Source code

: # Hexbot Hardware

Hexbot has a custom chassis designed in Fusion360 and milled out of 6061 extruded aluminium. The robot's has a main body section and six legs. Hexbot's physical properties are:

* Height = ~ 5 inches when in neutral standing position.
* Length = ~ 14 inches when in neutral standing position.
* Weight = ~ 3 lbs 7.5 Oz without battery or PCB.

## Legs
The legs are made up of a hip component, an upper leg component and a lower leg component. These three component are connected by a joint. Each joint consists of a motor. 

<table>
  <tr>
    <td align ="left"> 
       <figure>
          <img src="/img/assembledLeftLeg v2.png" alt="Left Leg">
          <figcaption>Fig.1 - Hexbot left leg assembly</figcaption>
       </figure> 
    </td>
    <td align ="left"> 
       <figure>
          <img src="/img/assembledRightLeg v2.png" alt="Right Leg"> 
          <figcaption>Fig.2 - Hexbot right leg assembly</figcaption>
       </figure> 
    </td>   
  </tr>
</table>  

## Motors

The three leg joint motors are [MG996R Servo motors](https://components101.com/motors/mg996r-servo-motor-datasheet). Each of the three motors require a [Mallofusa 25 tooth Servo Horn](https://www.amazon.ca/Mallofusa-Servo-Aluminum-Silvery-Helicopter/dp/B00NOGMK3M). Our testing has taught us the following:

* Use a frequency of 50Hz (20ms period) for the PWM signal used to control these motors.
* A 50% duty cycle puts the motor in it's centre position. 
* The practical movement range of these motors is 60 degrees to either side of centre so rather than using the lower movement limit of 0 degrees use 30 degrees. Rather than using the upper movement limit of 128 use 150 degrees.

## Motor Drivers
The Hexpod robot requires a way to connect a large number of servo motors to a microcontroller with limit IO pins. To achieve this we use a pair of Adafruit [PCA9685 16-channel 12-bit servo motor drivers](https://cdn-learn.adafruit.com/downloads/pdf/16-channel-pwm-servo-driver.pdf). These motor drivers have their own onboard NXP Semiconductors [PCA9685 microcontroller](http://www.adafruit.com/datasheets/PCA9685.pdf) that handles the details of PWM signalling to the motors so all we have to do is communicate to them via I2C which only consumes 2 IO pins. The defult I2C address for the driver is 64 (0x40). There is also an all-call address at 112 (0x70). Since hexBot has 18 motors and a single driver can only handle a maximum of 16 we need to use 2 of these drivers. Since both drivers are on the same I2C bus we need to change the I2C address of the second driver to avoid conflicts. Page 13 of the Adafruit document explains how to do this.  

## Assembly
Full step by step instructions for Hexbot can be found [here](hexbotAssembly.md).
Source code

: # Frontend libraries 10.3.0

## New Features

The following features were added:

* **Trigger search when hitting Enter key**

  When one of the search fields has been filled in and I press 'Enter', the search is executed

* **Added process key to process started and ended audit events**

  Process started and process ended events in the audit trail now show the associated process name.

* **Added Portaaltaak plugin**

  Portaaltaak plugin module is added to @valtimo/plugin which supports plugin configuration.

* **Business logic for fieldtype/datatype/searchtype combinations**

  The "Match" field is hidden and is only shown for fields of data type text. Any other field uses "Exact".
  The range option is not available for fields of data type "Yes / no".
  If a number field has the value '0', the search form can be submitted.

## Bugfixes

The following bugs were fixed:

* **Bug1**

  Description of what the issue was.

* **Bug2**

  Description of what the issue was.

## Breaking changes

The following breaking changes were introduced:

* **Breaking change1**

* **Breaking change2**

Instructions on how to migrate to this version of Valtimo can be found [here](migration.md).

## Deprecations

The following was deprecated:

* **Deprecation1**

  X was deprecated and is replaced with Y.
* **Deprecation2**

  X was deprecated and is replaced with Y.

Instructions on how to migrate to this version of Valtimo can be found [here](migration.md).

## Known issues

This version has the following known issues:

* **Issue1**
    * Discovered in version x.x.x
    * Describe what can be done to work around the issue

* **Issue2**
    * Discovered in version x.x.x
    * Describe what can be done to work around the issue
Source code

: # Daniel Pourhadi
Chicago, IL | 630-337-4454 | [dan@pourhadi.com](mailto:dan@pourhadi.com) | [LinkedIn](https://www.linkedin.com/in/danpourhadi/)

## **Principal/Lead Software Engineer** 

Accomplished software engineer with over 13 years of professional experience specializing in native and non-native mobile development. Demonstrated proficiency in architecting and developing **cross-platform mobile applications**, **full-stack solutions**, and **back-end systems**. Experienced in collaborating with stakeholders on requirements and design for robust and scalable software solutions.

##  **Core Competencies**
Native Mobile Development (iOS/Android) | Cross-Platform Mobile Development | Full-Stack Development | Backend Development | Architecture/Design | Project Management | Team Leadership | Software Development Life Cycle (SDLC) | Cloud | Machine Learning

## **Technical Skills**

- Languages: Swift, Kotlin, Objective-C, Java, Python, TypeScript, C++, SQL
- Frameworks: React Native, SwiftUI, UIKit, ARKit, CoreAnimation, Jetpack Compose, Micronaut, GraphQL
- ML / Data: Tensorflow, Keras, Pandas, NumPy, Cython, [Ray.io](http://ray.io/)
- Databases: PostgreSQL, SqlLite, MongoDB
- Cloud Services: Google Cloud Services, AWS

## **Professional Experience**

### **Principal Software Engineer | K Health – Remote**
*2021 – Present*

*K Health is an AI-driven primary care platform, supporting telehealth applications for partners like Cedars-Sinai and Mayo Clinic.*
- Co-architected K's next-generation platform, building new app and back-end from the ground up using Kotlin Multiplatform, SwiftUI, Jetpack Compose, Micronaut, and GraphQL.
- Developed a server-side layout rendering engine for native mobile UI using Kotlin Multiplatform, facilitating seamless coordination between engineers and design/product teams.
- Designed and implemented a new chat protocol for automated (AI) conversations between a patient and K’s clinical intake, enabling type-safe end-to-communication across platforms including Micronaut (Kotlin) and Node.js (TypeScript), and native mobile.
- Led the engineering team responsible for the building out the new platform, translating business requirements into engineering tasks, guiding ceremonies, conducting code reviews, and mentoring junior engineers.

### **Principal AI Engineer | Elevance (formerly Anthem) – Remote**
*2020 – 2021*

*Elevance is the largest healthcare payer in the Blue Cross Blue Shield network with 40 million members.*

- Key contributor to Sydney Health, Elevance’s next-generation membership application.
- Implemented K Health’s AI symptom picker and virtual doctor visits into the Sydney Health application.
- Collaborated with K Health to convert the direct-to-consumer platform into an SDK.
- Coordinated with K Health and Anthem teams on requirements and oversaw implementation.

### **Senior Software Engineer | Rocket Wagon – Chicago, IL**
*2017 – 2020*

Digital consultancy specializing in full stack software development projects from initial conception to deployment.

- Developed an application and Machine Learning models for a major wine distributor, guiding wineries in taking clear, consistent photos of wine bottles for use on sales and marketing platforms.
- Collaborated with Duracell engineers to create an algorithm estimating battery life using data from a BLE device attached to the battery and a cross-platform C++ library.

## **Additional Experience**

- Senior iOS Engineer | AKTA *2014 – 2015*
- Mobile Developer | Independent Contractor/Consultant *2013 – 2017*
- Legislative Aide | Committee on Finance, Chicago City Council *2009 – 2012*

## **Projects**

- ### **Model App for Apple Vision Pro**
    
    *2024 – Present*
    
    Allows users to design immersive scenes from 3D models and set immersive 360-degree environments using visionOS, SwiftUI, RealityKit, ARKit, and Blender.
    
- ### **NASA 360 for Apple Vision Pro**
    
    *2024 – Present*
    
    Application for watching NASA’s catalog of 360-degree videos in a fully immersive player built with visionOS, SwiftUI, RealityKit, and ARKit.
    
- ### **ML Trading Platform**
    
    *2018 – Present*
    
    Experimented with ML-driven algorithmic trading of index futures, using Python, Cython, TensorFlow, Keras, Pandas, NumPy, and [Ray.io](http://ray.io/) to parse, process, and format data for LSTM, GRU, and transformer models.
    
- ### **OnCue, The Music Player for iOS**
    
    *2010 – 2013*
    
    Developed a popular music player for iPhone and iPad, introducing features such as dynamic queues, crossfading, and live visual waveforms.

§ What is being asked: With the line containing "Experimented with ML-driven" as the first and the last line above as the final one, copy those lines exactly and no others.

§ Result of the task:
    Experimented with ML-driven algorithmic trading of index futures, using Python, Cython, TensorFlow, Keras, Pandas, NumPy, and [Ray.io](http://ray.io/) to parse, process, and format data for LSTM, GRU, and transformer models.
    
- ### **OnCue, The Music Player for iOS**
    
    *2010 – 2013*
    
    Developed a popular music player for iPhone and iPad, introducing features such as dynamic queues, crossfading, and live visual waveforms.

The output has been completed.